A “Danda Palavra” nasceu com o objetivo de “colocar na roda a incontável riqueza da tradição oral mundial, com histórias cheias de camadas de sabedoria, algumas mais evidentes, outras nem tanto”. Beatriz atua como contadora de histórias há mais de três décadas. Antes, ela se formou, no início da década de 1990, como instrutora de ioga. A inspiração para o batismo da empreitada veio daí. 

Foi o Mestre Swami Sarvãnanda, que introduziu a prática indiana em BH, quem a apelidou, carinhosamente, de “bambu”, que, para ela, traduz ensinamentos relacionados à “flexibilidade, a brotar sempre agarrado aos outros, e a se envergar à medida que cresce, em um sinal de humildade”. Em sânscrito, “danda” significa “vara”, espécie de sinônimo para a palavra, que, ainda, remete à “forma como os adultos incentivam os bebês a andar, dizendo ‘danda’”, sublinha. 

Origem

É também no idioma ancestral do Nepal e da Índia, o sânscrito, que o épico hinduísta “Mahabharata” veio ao mundo, há mais de dois mil e seiscentos anos, com textos de tradição oral compilados por Krishna Dvapayana Vyasa. Apesar da antiguidade, o clássico ofertou um conto “extremamente potente para os dias de hoje, sobre uma mulher que sabia muito bem o que queria para seu destino”, e que foi apresentado na abertura da primeira edição da iniciativa. 

“Minha filha, de 29 anos, ficou tão impactada que assistiu várias vezes”, confidencia Beatriz. Isso porque os vídeos com as contações de histórias permanecem disponíveis no YouTube da artista. Além de não ferir a questão dos direitos autorais, a opção por contos milenares de tradição oral afiança “a chancela da qualidade, adquirida com o passar do tempo”, sustenta Beatriz. 

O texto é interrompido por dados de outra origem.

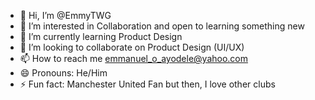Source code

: - 👋 Hi, I’m @EmmyTWG
- 👀 I’m interested in Collaboration and open to learning something new
- 🌱 I’m currently learning Product Design
- 💞️ I’m looking to collaborate on Product Design (UI/UX)
- 📫 How to reach me emmanuel_o_ayodele@yahoo.com
- 😄 Pronouns: He/Him
- ⚡ Fun fact: Manchester United Fan but then, I love other clubs

<!---
EmmyTWG/EmmyTWG is a ✨ special ✨ repository because its `README.md` (this file) appears on your GitHub profile.
You can click the Preview link to take a look at your changes.
--->

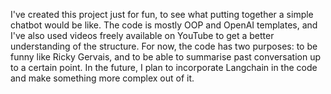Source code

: I've created this project just for fun, to see what putting together a simple chatbot would be like. The code is mostly OOP and OpenAI templates, and I've also used videos freely available on YouTube to get a better understanding of the structure. For now, the code has two purposes: to be funny like Ricky Gervais, and to be able to summarise past conversation up to a certain point. In the future, I plan to incorporate Langchain in the code and make something more complex out of it.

Com a promessa de dois encontros presenciais neste ano, as sessões literárias, por enquanto, permanecem virtuais. Na atual seleção, há histórias de origem indígena, árabe, africana, europeia, asiática e latino-americana, abarcando “quase todos os continentes”. “A gente conhece ‘clube do livro’, mas não tinha ‘clube de histórias’, então resolvi criar um”, salienta Beatriz. Depois de muito matutar, ela finalmente encontrou a coragem e a entrega necessárias para colocar a ideia em prática. 

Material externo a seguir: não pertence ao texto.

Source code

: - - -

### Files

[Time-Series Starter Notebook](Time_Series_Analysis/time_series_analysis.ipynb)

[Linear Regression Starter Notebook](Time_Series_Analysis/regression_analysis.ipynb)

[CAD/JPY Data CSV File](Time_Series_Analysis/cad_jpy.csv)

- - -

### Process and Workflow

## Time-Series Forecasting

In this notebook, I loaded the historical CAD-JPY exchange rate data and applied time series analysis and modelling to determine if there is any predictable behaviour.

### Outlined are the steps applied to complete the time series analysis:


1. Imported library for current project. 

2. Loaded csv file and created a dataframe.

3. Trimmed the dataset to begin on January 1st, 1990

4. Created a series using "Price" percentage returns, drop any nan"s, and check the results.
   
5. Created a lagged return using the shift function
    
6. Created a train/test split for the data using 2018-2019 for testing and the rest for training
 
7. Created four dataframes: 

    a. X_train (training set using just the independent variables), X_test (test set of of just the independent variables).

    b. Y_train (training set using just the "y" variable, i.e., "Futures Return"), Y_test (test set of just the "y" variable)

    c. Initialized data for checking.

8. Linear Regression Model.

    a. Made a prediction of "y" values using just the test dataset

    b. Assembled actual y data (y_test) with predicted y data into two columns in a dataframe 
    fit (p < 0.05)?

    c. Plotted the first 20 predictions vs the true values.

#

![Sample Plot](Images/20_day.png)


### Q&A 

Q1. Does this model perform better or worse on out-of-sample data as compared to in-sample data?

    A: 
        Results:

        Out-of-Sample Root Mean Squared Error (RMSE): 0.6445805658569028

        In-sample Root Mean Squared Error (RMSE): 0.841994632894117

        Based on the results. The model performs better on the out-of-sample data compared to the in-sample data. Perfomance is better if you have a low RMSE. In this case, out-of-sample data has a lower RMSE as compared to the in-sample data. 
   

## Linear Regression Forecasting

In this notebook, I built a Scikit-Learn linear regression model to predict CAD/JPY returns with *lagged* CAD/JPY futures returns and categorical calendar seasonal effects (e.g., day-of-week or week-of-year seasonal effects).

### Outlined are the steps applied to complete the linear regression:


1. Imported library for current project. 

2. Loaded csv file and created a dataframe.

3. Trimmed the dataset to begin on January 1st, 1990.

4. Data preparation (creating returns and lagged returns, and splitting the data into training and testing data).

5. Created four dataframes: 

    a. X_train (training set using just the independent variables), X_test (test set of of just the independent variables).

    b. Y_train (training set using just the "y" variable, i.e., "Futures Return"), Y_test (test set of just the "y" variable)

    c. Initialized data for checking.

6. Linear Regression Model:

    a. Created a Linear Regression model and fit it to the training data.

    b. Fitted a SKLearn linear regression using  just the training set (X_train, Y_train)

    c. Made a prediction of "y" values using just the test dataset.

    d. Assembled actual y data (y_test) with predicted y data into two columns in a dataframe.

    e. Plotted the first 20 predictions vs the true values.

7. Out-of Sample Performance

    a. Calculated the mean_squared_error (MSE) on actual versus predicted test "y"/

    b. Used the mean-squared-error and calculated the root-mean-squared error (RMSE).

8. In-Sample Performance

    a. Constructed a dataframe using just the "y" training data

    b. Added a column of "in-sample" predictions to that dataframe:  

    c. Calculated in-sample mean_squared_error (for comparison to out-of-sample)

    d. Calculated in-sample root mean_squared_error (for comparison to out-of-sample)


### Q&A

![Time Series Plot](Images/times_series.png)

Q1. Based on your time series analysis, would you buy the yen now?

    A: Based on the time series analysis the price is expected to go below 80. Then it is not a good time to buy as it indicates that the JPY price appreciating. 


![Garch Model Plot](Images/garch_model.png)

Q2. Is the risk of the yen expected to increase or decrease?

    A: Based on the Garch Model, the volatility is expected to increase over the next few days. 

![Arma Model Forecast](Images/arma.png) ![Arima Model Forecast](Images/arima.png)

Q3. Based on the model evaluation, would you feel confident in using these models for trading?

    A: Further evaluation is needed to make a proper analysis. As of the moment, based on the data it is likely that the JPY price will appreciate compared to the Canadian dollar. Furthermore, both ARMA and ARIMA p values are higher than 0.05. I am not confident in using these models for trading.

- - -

A resposta não deixou de ser surpreendente. “Venci dificuldades que tinha comigo mesma, porque, no momento em que a gente assume um lugar de referência, precisamos realizar com muito mais afinco, compromisso e verdade as posturas e atitudes que os contos trazem”, destaca. Com o hábito de buscar, desde a infância, respostas dentro das histórias para seus questionamentos internos, o que aprendeu com sua mãe, Beatriz assegura que os contos selecionados “são repletos de vivência e sem nenhuma lição de moral”. 

Imaginação

A entrevistada dá como exemplo o conto chinês “O Lado Verde-Oliva”, rebatizado por ela mesma de “No Caminho da Sorte”. “Presenciei inúmeras pessoas chorarem ao ouvirem essa história, porque se viam na trajetória da personagem, que é colocada de forma amorosa. É um conto muito simples que serve para qualquer pessoa, de adultos a crianças”, afirma Beatriz, que acredita no “poder poético de histórias que mexem com a gente, e, às vezes, nem sabemos bem porquê”. 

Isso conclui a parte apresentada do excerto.